Selecting a warehouse management system

Whether you are a CIO, CFO, or logistics director the industry jargon associated with the selection of any information system is often daunting. Where do you position your choice; is it Best-of-Breed, Best-of-Suite, Technology Leader, or Market Leader?


Hugh Kirby, MScENG (Stell), SAP WM consultant, OneArch Solutions

The key function of a warehouse is to act as a buffer to supply variability and leverage savings brought about by economies of scale, with a warehouse management system (WMS) facilitating the support and control of stock management activities. The primary, albeit simplified, purpose of a WMS is that of a tool utilised in the management of stock with the efficiencies or inefficiencies within the pre-warehouse supply chain activities significantly impacting on the capabilities of the WMS.

A WMS facilitates improved stock accuracy, stock turns, and labour management with a reduction in labour costs occurring as a result of advanced, optimised resource utilisation and task assignment. A WMS is not a driver but a facilitator of stock reduction efforts as the latter is directly correlated to lot-sizing, lead-times, and demand fluctuations. Helping you shape your decision are several factors:

Functionality

Most solutions these days are configurable to the customer’s requirements and facilitate the basic receiving, putaway, replenishment, picking, and goods issuing processes. A true litmus test of a WMS is how it deals with the industry nuances such as catch-weight, receiving and issuing in different UoMs, and intelligent loading.

Intelligent stock and labour control go hand-in¬hand with RF infrastructure mobilising and facilitating barcode scanning, route management, and real-time data acquisition.
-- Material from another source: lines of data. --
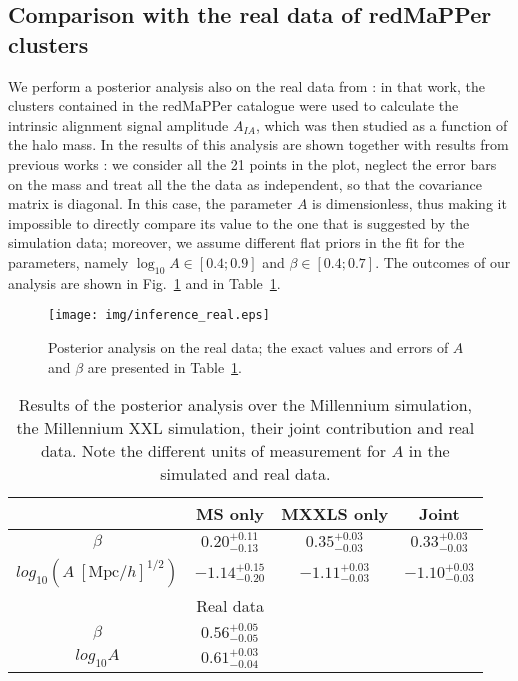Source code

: \documentclass[a4paper,fleqn,usenatbib]{mnras}
\begin{document}
\subsection{Comparison with the real data of redMaPPer clusters}
We perform a posterior analysis also on the real data from \citet{vanUitertJoachimi2017}: in that work, the clusters contained in the redMaPPer catalogue \citep{Rykoffetal2014} were used to calculate the intrinsic alignment signal amplitude $A_{IA}$, which was then studied as a function of the halo mass. In \citet[figure 7]{vanUitertJoachimi2017} the results of this analysis are shown together with results from previous works \citep*{Joachimietal2011, Singhetal2015}: we consider all the 21 points in the plot, neglect the error bars on the mass
and treat all the the data as independent, so that the covariance matrix is diagonal. In this case, the parameter $A$ is dimensionless, thus making it impossible to directly compare its value to the one that is suggested by the simulation data; moreover, we assume different flat priors in the fit for the parameters, namely $\log_{10} A \in [0.4;0.9]$  and $\beta \in [0.4;0.7]$. The outcomes of our analysis are shown in Fig.~\ref{fig:postreal} and in Table~\ref{tab:param}.
\begin{figure}
	\centerline{
	\texttt{[image: img/inference\_real.eps]}}
	\caption{Posterior analysis on the real data; the exact values and errors of $A$ and $\beta$ are presented in Table~\ref{tab:param}.}
	\label{fig:postreal}
\end{figure}

\begin{table}
	\centering
	\caption{Results of the posterior analysis over the Millennium simulation, the Millennium XXL simulation, their joint contribution and real data. Note the different units of measurement for $A$ in the simulated and real data.}
	\label{tab:param}
	\begin{tabular}{c||ccc} %
		\hline
		\ & MS only & MXXLS only & Joint  \\
		\hline
		$\beta$					 & $0.20^{+0.11}_{-0.13}$   & $0.35^{+0.03}_{-0.03}$  & $0.33^{+0.03}_{-0.03}$ \\
		$log_{10} (A \ [\mbox{Mpc}/h]^{1/2})$ & $-1.14^{+0.15}_{-0.20}$ & $-1.11^{+0.03}_{-0.03}$ & $-1.10^{+0.03}_{-0.03}$ \\
		\hline
		\ & Real data & \ & \ \\
		\hline
		$\beta$ & $0.56^{+0.05}_{-0.05}$ & &\\
		$log_{10} A $ & $0.61^{+0.03}_{-0.04}$ & & \\
		\hline
	\end{tabular}
\end{table}
\end{document}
An industry with a high degree of automated material handling equipment is best served by a package that comes with standard interfaces to AS/ RS, conveyors, lean-lifts and others.

Historically, ‘best-of-breed’ solutions would best meet these functional requirements, but ERP vendors have effectively bridged the divide with their standard solutions and leveraged the experience gained from their wide customer base.

Integration

This requirement is an area where ERP vendors win hands-down as their solutions are fully integrated within themselves thus delivering true, seamless integration. Vertical and horizontal integration are not mutually exclusive.
Many best-of-breed vendors have attained certifications stating that their solution can be fully integrated into the larger ERP systems thus lowering the barriers to entry.
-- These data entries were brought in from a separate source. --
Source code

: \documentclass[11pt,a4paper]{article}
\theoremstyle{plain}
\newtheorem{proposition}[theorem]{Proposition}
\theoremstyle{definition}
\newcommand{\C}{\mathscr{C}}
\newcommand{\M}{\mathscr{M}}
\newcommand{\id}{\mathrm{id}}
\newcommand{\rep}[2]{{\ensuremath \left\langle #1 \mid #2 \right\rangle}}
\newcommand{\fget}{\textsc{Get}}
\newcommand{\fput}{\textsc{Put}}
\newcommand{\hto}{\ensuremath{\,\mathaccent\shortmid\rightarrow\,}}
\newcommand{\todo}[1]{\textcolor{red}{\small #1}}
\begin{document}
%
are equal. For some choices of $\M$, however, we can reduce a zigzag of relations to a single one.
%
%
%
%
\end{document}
Scalability and flexibility

The true value of a good WMS is if it meets your short, medium, and long-term supply chain and technology platform strategies. The scalability and flexibility of the solution delivers this value by meeting your growing and changing business environment requirements respectively.
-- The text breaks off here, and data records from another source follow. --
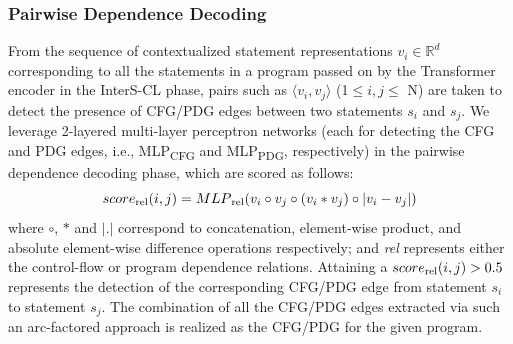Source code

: 
\vspace{1pt}
\subsubsection{\bf Pairwise Dependence Decoding}

From the sequence of contextualized statement representations $v_i \in
\mathbb{R}^d$ corresponding to all the statements in a program passed
on by the Transformer encoder in the InterS-CL phase, pairs such
as $\langle v_i, v_j \rangle$ (1$\leq i, j\leq$ N) are taken to detect
the presence of CFG/PDG edges between two statements $s_i$ and
$s_j$. We leverage 2-layered multi-layer perceptron networks (each
for detecting the CFG and PDG edges, i.e., MLP\textsubscript{CFG} and
MLP\textsubscript{PDG}, respectively) in the pairwise dependence
decoding phase, which are scored as follows:
\begin{equation}
\centering
    score\textsubscript{rel}(i, j) = MLP\textsubscript{rel}(v_i \circ v_j \circ (v_i * v_j) \circ |v_i - v_j|)
\end{equation}
where $\circ$, $*$ and $|.|$ correspond to concatenation, element-wise
product, and absolute element-wise difference operations respectively;
and \textit{rel} represents either the control-flow or program
dependence relations. Attaining a $score\textsubscript{rel}(i, j) >
0.5$ represents the detection of the corresponding CFG/PDG edge from
statement $s_i$ to statement $s_j$. The combination of all the CFG/PDG
edges extracted via such an arc-factored approach is realized as the
CFG/PDG for the given program.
Best practice, R&D, and support

WMS must introduce best practice processes into your organisation as bad business practices can erode the bottom line and should be eliminated. Continued investment in the product that you’ve purchased by the vendor should be high on your list. It ensures that your WMS continues to grow in capability and meet your ROI expectations. A strong solution support base coupled with expert business knowledge from within your own organisation as well as that of your implementation partner is a must.

Cost and financial viability

Cost structures are important and require a critical long-term evaluation. A full scale WMS is not cheap when one considers the full scope of the implementation that includes networks, RF infrastructure, printers, licences, training and other factors. A realistic, total cost of ownership is required to avoid long-term disappointment.